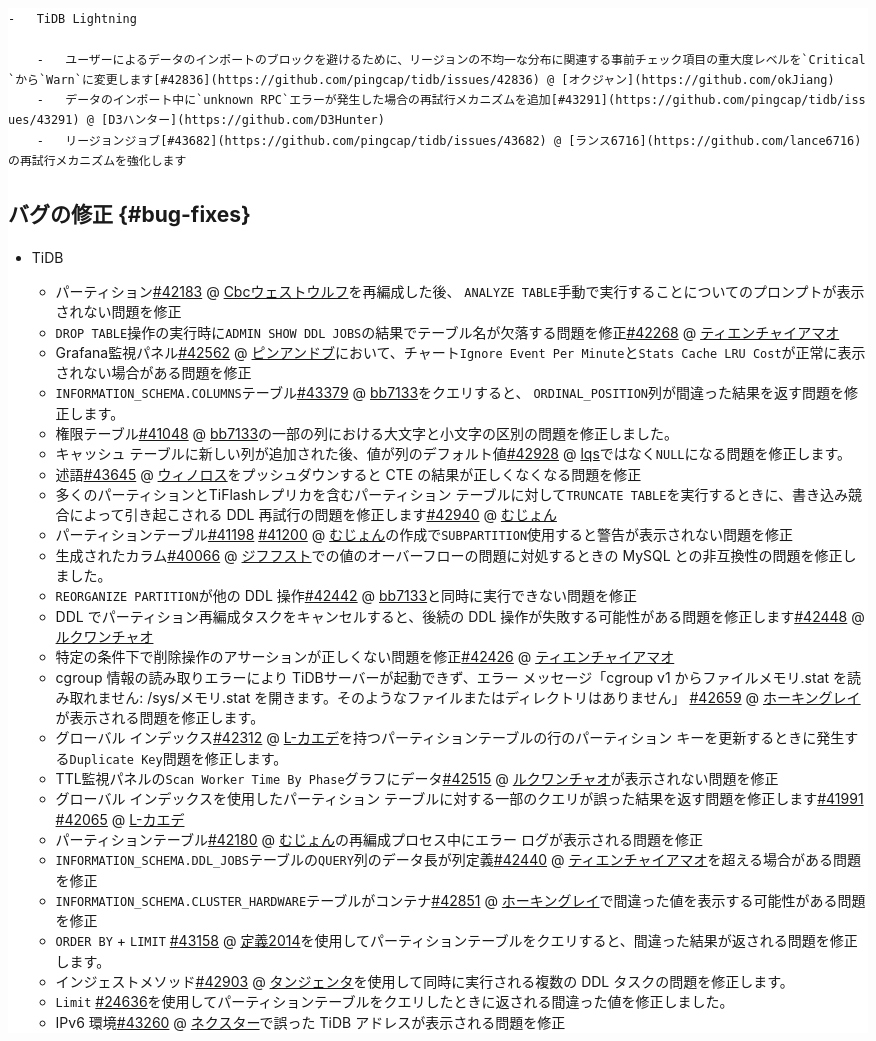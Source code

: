     -   TiDB Lightning

        -   ユーザーによるデータのインポートのブロックを避けるために、リージョンの不均一な分布に関連する事前チェック項目の重大度レベルを`Critical`から`Warn`に変更します[#42836](https://github.com/pingcap/tidb/issues/42836) @ [オクジャン](https://github.com/okJiang)
        -   データのインポート中に`unknown RPC`エラーが発生した場合の再試行メカニズムを追加[#43291](https://github.com/pingcap/tidb/issues/43291) @ [D3ハンター](https://github.com/D3Hunter)
        -   リージョンジョブ[#43682](https://github.com/pingcap/tidb/issues/43682) @ [ランス6716](https://github.com/lance6716)の再試行メカニズムを強化します

## バグの修正 {#bug-fixes}

-   TiDB

    -   パーティション[#42183](https://github.com/pingcap/tidb/issues/42183) @ [Cbcウェストウルフ](https://github.com/CbcWestwolf)を再編成した後、 `ANALYZE TABLE`手動で実行することについてのプロンプトが表示されない問題を修正
    -   `DROP TABLE`操作の実行時に`ADMIN SHOW DDL JOBS`の結果でテーブル名が欠落する問題を修正[#42268](https://github.com/pingcap/tidb/issues/42268) @ [ティエンチャイアマオ](https://github.com/tiancaiamao)
    -   Grafana監視パネル[#42562](https://github.com/pingcap/tidb/issues/42562) @ [ピンアンドブ](https://github.com/pingandb)において、チャート`Ignore Event Per Minute`と`Stats Cache LRU Cost`が正常に表示されない場合がある問題を修正
    -   `INFORMATION_SCHEMA.COLUMNS`テーブル[#43379](https://github.com/pingcap/tidb/issues/43379) @ [bb7133](https://github.com/bb7133)をクエリすると、 `ORDINAL_POSITION`列が間違った結果を返す問題を修正します。
    -   権限テーブル[#41048](https://github.com/pingcap/tidb/issues/41048) @ [bb7133](https://github.com/bb7133)の一部の列における大文字と小文字の区別の問題を修正しました。
    -   キャッシュ テーブルに新しい列が追加された後、値が列のデフォルト値[#42928](https://github.com/pingcap/tidb/issues/42928) @ [lqs](https://github.com/lqs)ではなく`NULL`になる問題を修正します。
    -   述語[#43645](https://github.com/pingcap/tidb/issues/43645) @ [ウィノロス](https://github.com/winoros)をプッシュダウンすると CTE の結果が正しくなくなる問題を修正
    -   多くのパーティションとTiFlashレプリカを含むパーティション テーブルに対して`TRUNCATE TABLE`を実行するときに、書き込み競合によって引き起こされる DDL 再試行の問題を修正します[#42940](https://github.com/pingcap/tidb/issues/42940) @ [むじょん](https://github.com/mjonss)
    -   パーティションテーブル[#41198](https://github.com/pingcap/tidb/issues/41198) [#41200](https://github.com/pingcap/tidb/issues/41200) @ [むじょん](https://github.com/mjonss)の作成で`SUBPARTITION`使用すると警告が表示されない問題を修正
    -   生成されたカラム[#40066](https://github.com/pingcap/tidb/issues/40066) @ [ジフフスト](https://github.com/jiyfhust)での値のオーバーフローの問題に対処するときの MySQL との非互換性の問題を修正しました。
    -   `REORGANIZE PARTITION`が他の DDL 操作[#42442](https://github.com/pingcap/tidb/issues/42442) @ [bb7133](https://github.com/bb7133)と同時に実行できない問題を修正
    -   DDL でパーティション再編成タスクをキャンセルすると、後続の DDL 操作が失敗する可能性がある問題を修正します[#42448](https://github.com/pingcap/tidb/issues/42448) @ [ルクワンチャオ](https://github.com/lcwangchao)
    -   特定の条件下で削除操作のアサーションが正しくない問題を修正[#42426](https://github.com/pingcap/tidb/issues/42426) @ [ティエンチャイアマオ](https://github.com/tiancaiamao)
    -   cgroup 情報の読み取りエラーにより TiDBサーバーが起動できず、エラー メッセージ「cgroup v1 からファイルメモリ.stat を読み取れません: /sys/メモリ.stat を開きます。そのようなファイルまたはディレクトリはありません」 [#42659](https://github.com/pingcap/tidb/issues/42659) @ [ホーキングレイ](https://github.com/hawkingrei)が表示される問題を修正します。
    -   グローバル インデックス[#42312](https://github.com/pingcap/tidb/issues/42312) @ [L-カエデ](https://github.com/L-maple)を持つパーティションテーブルの行のパーティション キーを更新するときに発生する`Duplicate Key`問題を修正します。
    -   TTL監視パネルの`Scan Worker Time By Phase`グラフにデータ[#42515](https://github.com/pingcap/tidb/issues/42515) @ [ルクワンチャオ](https://github.com/lcwangchao)が表示されない問題を修正
    -   グローバル インデックスを使用したパーティション テーブルに対する一部のクエリが誤った結果を返す問題を修正します[#41991](https://github.com/pingcap/tidb/issues/41991) [#42065](https://github.com/pingcap/tidb/issues/42065) @ [L-カエデ](https://github.com/L-maple)
    -   パーティションテーブル[#42180](https://github.com/pingcap/tidb/issues/42180) @ [むじょん](https://github.com/mjonss)の再編成プロセス中にエラー ログが表示される問題を修正
    -   `INFORMATION_SCHEMA.DDL_JOBS`テーブルの`QUERY`列のデータ長が列定義[#42440](https://github.com/pingcap/tidb/issues/42440) @ [ティエンチャイアマオ](https://github.com/tiancaiamao)を超える場合がある問題を修正
    -   `INFORMATION_SCHEMA.CLUSTER_HARDWARE`テーブルがコンテナ[#42851](https://github.com/pingcap/tidb/issues/42851) @ [ホーキングレイ](https://github.com/hawkingrei)で間違った値を表示する可能性がある問題を修正
    -   `ORDER BY` + `LIMIT` [#43158](https://github.com/pingcap/tidb/issues/43158) @ [定義2014](https://github.com/Defined2014)を使用してパーティションテーブルをクエリすると、間違った結果が返される問題を修正します。
    -   インジェストメソッド[#42903](https://github.com/pingcap/tidb/issues/42903) @ [タンジェンタ](https://github.com/tangenta)を使用して同時に実行される複数の DDL タスクの問題を修正します。
    -   `Limit` [#24636](https://github.com/pingcap/tidb/issues/24636)を使用してパーティションテーブルをクエリしたときに返される間違った値を修正しました。
    -   IPv6 環境[#43260](https://github.com/pingcap/tidb/issues/43260) @ [ネクスター](https://github.com/nexustar)で誤った TiDB アドレスが表示される問題を修正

_Goal of the exercise_
Write out the records above exactly as they appear, leaving out any pictures.

_Response below_
Source code

:     -   TiDB Lightning

        -   ユーザーによるデータのインポートのブロックを避けるために、リージョンの不均一な分布に関連する事前チェック項目の重大度レベルを`Critical`から`Warn`に変更します[#42836](https://github.com/pingcap/tidb/issues/42836) @ [オクジャン](https://github.com/okJiang)
        -   データのインポート中に`unknown RPC`エラーが発生した場合の再試行メカニズムを追加[#43291](https://github.com/pingcap/tidb/issues/43291) @ [D3ハンター](https://github.com/D3Hunter)
        -   リージョンジョブ[#43682](https://github.com/pingcap/tidb/issues/43682) @ [ランス6716](https://github.com/lance6716)の再試行メカニズムを強化します

## バグの修正 {#bug-fixes}

-   TiDB

    -   パーティション[#42183](https://github.com/pingcap/tidb/issues/42183) @ [Cbcウェストウルフ](https://github.com/CbcWestwolf)を再編成した後、 `ANALYZE TABLE`手動で実行することについてのプロンプトが表示されない問題を修正
    -   `DROP TABLE`操作の実行時に`ADMIN SHOW DDL JOBS`の結果でテーブル名が欠落する問題を修正[#42268](https://github.com/pingcap/tidb/issues/42268) @ [ティエンチャイアマオ](https://github.com/tiancaiamao)
    -   Grafana監視パネル[#42562](https://github.com/pingcap/tidb/issues/42562) @ [ピンアンドブ](https://github.com/pingandb)において、チャート`Ignore Event Per Minute`と`Stats Cache LRU Cost`が正常に表示されない場合がある問題を修正
    -   `INFORMATION_SCHEMA.COLUMNS`テーブル[#43379](https://github.com/pingcap/tidb/issues/43379) @ [bb7133](https://github.com/bb7133)をクエリすると、 `ORDINAL_POSITION`列が間違った結果を返す問題を修正します。
    -   権限テーブル[#41048](https://github.com/pingcap/tidb/issues/41048) @ [bb7133](https://github.com/bb7133)の一部の列における大文字と小文字の区別の問題を修正しました。
    -   キャッシュ テーブルに新しい列が追加された後、値が列のデフォルト値[#42928](https://github.com/pingcap/tidb/issues/42928) @ [lqs](https://github.com/lqs)ではなく`NULL`になる問題を修正します。
    -   述語[#43645](https://github.com/pingcap/tidb/issues/43645) @ [ウィノロス](https://github.com/winoros)をプッシュダウンすると CTE の結果が正しくなくなる問題を修正
    -   多くのパーティションとTiFlashレプリカを含むパーティション テーブルに対して`TRUNCATE TABLE`を実行するときに、書き込み競合によって引き起こされる DDL 再試行の問題を修正します[#42940](https://github.com/pingcap/tidb/issues/42940) @ [むじょん](https://github.com/mjonss)
    -   パーティションテーブル[#41198](https://github.com/pingcap/tidb/issues/41198) [#41200](https://github.com/pingcap/tidb/issues/41200) @ [むじょん](https://github.com/mjonss)の作成で`SUBPARTITION`使用すると警告が表示されない問題を修正
    -   生成されたカラム[#40066](https://github.com/pingcap/tidb/issues/40066) @ [ジフフスト](https://github.com/jiyfhust)での値のオーバーフローの問題に対処するときの MySQL との非互換性の問題を修正しました。
    -   `REORGANIZE PARTITION`が他の DDL 操作[#42442](https://github.com/pingcap/tidb/issues/42442) @ [bb7133](https://github.com/bb7133)と同時に実行できない問題を修正
    -   DDL でパーティション再編成タスクをキャンセルすると、後続の DDL 操作が失敗する可能性がある問題を修正します[#42448](https://github.com/pingcap/tidb/issues/42448) @ [ルクワンチャオ](https://github.com/lcwangchao)
    -   特定の条件下で削除操作のアサーションが正しくない問題を修正[#42426](https://github.com/pingcap/tidb/issues/42426) @ [ティエンチャイアマオ](https://github.com/tiancaiamao)
    -   cgroup 情報の読み取りエラーにより TiDBサーバーが起動できず、エラー メッセージ「cgroup v1 からファイルメモリ.stat を読み取れません: /sys/メモリ.stat を開きます。そのようなファイルまたはディレクトリはありません」 [#42659](https://github.com/pingcap/tidb/issues/42659) @ [ホーキングレイ](https://github.com/hawkingrei)が表示される問題を修正します。
    -   グローバル インデックス[#42312](https://github.com/pingcap/tidb/issues/42312) @ [L-カエデ](https://github.com/L-maple)を持つパーティションテーブルの行のパーティション キーを更新するときに発生する`Duplicate Key`問題を修正します。
    -   TTL監視パネルの`Scan Worker Time By Phase`グラフにデータ[#42515](https://github.com/pingcap/tidb/issues/42515) @ [ルクワンチャオ](https://github.com/lcwangchao)が表示されない問題を修正
    -   グローバル インデックスを使用したパーティション テーブルに対する一部のクエリが誤った結果を返す問題を修正します[#41991](https://github.com/pingcap/tidb/issues/41991) [#42065](https://github.com/pingcap/tidb/issues/42065) @ [L-カエデ](https://github.com/L-maple)
    -   パーティションテーブル[#42180](https://github.com/pingcap/tidb/issues/42180) @ [むじょん](https://github.com/mjonss)の再編成プロセス中にエラー ログが表示される問題を修正
    -   `INFORMATION_SCHEMA.DDL_JOBS`テーブルの`QUERY`列のデータ長が列定義[#42440](https://github.com/pingcap/tidb/issues/42440) @ [ティエンチャイアマオ](https://github.com/tiancaiamao)を超える場合がある問題を修正
    -   `INFORMATION_SCHEMA.CLUSTER_HARDWARE`テーブルがコンテナ[#42851](https://github.com/pingcap/tidb/issues/42851) @ [ホーキングレイ](https://github.com/hawkingrei)で間違った値を表示する可能性がある問題を修正
    -   `ORDER BY` + `LIMIT` [#43158](https://github.com/pingcap/tidb/issues/43158) @ [定義2014](https://github.com/Defined2014)を使用してパーティションテーブルをクエリすると、間違った結果が返される問題を修正します。
    -   インジェストメソッド[#42903](https://github.com/pingcap/tidb/issues/42903) @ [タンジェンタ](https://github.com/tangenta)を使用して同時に実行される複数の DDL タスクの問題を修正します。
    -   `Limit` [#24636](https://github.com/pingcap/tidb/issues/24636)を使用してパーティションテーブルをクエリしたときに返される間違った値を修正しました。
    -   IPv6 環境[#43260](https://github.com/pingcap/tidb/issues/43260) @ [ネクスター](https://github.com/nexustar)で誤った TiDB アドレスが表示される問題を修正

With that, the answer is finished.